Velar consonants are soft when preceding //i//, and never occur before /[ɨ]/ within a word.

Before hard dental consonants and //r//, labial and dental consonants are hard: орла́ ('eagle' gen. sg), cf. орёл /[ʌˈrʲoɫ]/ ('eagle' nom. sg).

=== Assimilative palatalization ===
Paired consonants preceding another consonant often inherit softness from it. This phenomenon in literary language has complicated and evolving rules with many exceptions, depending on what these consonants are, in what morphemic position they meet and to what style of speech the word belongs. In old Moscow pronunciation, softening was more widespread and regular; nowadays some cases that were once normative have become low colloquial or archaic. In fact, consonants can be softened to differing extents, become semi-hard or semi-soft.

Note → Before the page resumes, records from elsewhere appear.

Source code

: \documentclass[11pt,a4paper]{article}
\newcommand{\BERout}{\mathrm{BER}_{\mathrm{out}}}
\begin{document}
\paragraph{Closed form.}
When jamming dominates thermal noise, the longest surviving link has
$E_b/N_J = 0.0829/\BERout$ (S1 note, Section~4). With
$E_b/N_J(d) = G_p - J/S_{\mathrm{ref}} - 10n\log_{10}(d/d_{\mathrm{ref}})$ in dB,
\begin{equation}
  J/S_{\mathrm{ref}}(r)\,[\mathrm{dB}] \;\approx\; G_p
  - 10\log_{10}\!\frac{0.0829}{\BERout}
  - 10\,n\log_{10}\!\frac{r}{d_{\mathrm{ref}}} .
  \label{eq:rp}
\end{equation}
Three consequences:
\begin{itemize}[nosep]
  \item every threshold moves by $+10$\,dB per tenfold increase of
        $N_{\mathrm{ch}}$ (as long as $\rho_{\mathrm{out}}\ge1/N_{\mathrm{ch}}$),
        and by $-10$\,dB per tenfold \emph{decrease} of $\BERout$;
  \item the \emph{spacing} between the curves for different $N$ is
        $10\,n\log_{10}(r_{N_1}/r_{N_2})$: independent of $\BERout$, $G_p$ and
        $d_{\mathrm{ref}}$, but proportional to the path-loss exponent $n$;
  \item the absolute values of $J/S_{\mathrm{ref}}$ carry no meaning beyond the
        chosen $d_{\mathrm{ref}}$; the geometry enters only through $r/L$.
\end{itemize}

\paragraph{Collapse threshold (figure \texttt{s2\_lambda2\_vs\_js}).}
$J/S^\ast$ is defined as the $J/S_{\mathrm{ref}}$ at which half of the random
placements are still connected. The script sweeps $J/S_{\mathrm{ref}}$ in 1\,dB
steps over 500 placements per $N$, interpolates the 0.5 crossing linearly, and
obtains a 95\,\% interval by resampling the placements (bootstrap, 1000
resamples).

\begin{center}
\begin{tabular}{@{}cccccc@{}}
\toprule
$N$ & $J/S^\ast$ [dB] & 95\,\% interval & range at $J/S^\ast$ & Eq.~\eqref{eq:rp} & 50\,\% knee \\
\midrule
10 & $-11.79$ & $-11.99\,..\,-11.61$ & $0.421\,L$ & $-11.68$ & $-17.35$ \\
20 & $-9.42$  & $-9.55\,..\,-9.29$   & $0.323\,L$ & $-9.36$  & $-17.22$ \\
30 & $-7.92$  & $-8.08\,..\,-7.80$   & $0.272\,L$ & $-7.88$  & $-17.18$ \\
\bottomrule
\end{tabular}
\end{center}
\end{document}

The more similar the consonants are, the more they tend to soften each other. Also, some consonants tend to be softened less, such as labials and //r//.

Softening is stronger inside the word root and between root and suffix; it is weaker between prefix and root and weak or absent between a preposition and the word following.

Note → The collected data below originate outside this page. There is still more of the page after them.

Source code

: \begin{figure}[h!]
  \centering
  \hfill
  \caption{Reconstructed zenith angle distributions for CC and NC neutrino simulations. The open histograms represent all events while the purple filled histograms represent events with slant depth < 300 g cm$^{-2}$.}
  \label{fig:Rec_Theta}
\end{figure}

- Before soft dental consonants, //lʲ// and often soft labial consonants, dental consonants (other than //ts//) are soft.
- //x// is assimilated to the palatalization of the following velar consonant: лёгких ) ('lungs' gen. pl.).
- Palatalization assimilation of labial consonants before labial consonants is in free variation with nonassimilation, such that бомбить ('to bomb') is either /[bʌmˈbʲitʲ]/ or /[bʌmʲˈbʲitʲ]/ depending on the individual speaker.
- When hard //n// precedes its soft equivalent, it is also soft and likely to form a single long sound (see gemination). This is slightly less common across affix boundaries.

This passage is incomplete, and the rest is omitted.